How Great Steppe Stayed Connected Before Modern Technology
How Great Steppe Stayed Connected Before Modern Technology
https://www.astanatimes.com/2026/05/how-great-steppe-stayed-connected-before-modern-technology/
Publish Date: 2026-05-24 02:04:00
Source Domain: www.astanatimes.com
ASTANA – Long before the internet and instant messaging, information played a crucial role in the lives of nomadic communities across the steppe. News, military intelligence, trade information and cultural ideas traveled through caravans, messengers, symbols and oral traditions, forming a sophisticated communication system adapted to the realities of nomadic life.
Photo credit: kazpravda.kz
In an interview with Kazinform, Arman Zhumadil, candidate of historical sciences and professor at Kazakh British Technical University, explained how information spread in traditional Kazakh society and why access to timely information was always considered strategically important.
Despite its apparent simplicity, the communication system of the Kazakh steppe was highly effective for its time. Messengers ensured speed, signal systems enabled rapid warnings in times of danger, while oral traditions and symbolic communication shaped a distinctive culture for transmitting information.
“The tribes and states that inhabited the Great Steppe developed numerous ways of transmitting information. Connections between civilizations evolved through military encounters, diplomacy, trade and family ties,” he said.

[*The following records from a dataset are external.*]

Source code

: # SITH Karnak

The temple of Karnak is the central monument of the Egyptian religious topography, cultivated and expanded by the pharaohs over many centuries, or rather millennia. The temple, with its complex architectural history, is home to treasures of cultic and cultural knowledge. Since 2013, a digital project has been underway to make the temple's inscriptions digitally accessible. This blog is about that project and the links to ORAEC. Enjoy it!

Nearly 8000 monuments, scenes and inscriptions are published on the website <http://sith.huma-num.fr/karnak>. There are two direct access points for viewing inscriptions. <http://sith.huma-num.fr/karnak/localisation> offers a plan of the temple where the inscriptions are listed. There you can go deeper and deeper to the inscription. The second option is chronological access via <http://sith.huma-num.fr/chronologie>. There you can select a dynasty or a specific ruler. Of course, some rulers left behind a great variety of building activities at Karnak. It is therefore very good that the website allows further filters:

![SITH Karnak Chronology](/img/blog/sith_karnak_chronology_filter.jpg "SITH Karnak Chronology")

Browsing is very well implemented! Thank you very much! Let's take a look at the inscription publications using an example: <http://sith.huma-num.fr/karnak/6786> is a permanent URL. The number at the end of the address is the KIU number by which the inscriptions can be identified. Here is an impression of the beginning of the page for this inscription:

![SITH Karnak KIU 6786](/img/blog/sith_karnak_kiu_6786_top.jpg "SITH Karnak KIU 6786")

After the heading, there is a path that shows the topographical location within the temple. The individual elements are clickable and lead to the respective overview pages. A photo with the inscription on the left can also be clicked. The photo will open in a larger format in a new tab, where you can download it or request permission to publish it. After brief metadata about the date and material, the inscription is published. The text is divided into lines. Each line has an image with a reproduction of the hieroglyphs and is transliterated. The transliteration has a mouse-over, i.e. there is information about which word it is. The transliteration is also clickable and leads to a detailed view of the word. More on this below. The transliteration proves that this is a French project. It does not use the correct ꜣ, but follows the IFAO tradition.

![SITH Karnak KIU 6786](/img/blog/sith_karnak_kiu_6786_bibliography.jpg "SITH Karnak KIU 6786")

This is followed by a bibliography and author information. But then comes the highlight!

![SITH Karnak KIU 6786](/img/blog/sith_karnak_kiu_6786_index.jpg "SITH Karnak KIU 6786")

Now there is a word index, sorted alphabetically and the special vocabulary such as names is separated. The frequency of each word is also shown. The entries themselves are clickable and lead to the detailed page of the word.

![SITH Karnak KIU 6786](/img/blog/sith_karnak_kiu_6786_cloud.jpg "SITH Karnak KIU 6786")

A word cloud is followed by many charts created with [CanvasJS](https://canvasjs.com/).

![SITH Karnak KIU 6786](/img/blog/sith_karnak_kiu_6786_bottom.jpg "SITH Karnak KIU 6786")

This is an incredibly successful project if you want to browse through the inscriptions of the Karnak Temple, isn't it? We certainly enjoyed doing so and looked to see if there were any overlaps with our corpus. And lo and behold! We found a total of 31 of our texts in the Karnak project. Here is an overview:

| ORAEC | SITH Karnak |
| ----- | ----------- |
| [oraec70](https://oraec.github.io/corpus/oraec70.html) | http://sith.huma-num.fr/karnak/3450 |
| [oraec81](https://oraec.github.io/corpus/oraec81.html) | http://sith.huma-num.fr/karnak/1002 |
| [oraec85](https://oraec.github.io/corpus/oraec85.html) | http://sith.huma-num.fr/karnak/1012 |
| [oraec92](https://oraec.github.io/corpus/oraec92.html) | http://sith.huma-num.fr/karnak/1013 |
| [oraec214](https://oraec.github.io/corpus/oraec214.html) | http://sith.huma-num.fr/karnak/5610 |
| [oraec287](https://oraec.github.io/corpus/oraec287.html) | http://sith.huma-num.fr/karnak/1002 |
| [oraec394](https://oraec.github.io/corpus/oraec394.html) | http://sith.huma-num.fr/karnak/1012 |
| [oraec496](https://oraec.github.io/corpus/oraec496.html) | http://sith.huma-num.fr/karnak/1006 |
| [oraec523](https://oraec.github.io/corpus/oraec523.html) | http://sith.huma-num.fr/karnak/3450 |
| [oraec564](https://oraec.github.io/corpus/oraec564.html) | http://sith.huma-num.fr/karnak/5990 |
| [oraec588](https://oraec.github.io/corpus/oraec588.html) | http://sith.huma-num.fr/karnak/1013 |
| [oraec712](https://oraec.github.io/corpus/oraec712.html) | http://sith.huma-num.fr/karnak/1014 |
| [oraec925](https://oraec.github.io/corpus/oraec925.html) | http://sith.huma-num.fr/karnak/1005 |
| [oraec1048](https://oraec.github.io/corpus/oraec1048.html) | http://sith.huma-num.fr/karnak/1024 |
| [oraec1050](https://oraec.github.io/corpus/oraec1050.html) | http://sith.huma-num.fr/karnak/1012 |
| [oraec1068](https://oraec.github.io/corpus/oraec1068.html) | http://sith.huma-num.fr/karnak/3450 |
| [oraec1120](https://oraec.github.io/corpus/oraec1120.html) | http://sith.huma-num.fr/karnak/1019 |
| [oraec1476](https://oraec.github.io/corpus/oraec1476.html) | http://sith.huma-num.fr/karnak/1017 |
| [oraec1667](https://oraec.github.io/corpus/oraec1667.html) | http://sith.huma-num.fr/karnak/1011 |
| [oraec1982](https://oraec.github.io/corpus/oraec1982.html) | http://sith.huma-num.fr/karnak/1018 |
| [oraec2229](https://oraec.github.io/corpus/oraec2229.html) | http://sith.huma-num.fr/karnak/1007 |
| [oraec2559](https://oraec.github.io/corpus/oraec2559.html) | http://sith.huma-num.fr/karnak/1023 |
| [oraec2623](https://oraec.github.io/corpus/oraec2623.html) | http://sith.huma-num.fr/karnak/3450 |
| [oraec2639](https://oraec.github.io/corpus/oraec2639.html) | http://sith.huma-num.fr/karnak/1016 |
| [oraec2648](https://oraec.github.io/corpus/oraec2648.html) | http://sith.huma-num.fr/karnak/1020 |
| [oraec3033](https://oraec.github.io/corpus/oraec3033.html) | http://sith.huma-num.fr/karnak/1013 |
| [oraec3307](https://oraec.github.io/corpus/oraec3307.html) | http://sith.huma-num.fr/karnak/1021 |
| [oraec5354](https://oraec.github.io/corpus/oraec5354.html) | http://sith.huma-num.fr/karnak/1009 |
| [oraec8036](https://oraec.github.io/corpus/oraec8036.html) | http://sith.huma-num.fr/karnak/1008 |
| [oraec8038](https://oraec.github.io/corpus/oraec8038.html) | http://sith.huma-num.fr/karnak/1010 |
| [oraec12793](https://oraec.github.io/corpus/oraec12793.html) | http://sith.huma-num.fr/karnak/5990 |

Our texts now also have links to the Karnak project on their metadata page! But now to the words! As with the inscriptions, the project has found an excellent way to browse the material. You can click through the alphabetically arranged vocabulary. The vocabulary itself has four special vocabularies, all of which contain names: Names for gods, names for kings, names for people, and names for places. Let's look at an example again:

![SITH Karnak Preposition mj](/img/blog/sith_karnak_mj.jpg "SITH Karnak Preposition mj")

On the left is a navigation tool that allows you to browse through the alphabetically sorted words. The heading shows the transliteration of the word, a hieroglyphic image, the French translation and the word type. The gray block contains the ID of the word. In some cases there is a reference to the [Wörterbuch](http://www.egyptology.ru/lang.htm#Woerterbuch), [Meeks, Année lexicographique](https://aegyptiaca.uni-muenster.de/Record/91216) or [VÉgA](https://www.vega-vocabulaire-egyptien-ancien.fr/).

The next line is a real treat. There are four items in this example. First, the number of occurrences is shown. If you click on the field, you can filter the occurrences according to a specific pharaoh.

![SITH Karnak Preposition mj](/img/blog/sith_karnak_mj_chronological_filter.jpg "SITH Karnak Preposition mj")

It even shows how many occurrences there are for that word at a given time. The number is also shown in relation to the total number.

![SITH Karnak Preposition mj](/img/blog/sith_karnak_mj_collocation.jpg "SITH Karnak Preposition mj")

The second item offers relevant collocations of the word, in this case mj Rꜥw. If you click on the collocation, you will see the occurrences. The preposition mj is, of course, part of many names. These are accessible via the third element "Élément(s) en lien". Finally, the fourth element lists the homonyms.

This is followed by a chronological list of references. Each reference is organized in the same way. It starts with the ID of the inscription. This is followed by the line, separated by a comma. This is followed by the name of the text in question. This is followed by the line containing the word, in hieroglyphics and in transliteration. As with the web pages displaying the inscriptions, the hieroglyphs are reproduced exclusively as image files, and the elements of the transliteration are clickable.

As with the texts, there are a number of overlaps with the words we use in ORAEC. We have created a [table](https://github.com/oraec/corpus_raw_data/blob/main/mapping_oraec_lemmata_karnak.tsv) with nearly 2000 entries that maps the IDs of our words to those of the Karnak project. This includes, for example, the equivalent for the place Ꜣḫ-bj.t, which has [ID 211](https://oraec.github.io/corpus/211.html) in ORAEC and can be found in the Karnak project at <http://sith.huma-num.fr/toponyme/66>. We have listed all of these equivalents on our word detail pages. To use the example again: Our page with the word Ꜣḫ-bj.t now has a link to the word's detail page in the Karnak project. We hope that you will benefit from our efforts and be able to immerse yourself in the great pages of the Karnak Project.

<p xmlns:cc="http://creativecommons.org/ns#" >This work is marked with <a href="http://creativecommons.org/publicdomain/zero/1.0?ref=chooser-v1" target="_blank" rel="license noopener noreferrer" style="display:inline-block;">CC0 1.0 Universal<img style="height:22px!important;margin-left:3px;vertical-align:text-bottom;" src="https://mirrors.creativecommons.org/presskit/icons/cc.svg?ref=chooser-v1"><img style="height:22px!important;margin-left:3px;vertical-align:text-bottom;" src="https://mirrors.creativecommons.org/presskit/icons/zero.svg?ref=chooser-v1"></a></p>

Silk Road as a medieval information network

Arman Zhumadil, candidate of historical sciences and professor at Kazakh British Technical University. Photo credit: inform.kz
The first large-scale exchange of information across Eurasia emerged alongside the Great Silk Road in the second century B.C.
According to Zhumadil, the Silk Road served a role similar to the internet in the modern world.
“If the internet today functions as a cultural and informational space, then in the Middle Ages the Great Silk Road fulfilled the same role,” he said.
The speed of communication, however, was far slower than today. Trade caravans traveling through the territory of modern Kazakhstan typically covered around 40 to 50 kilometers per day.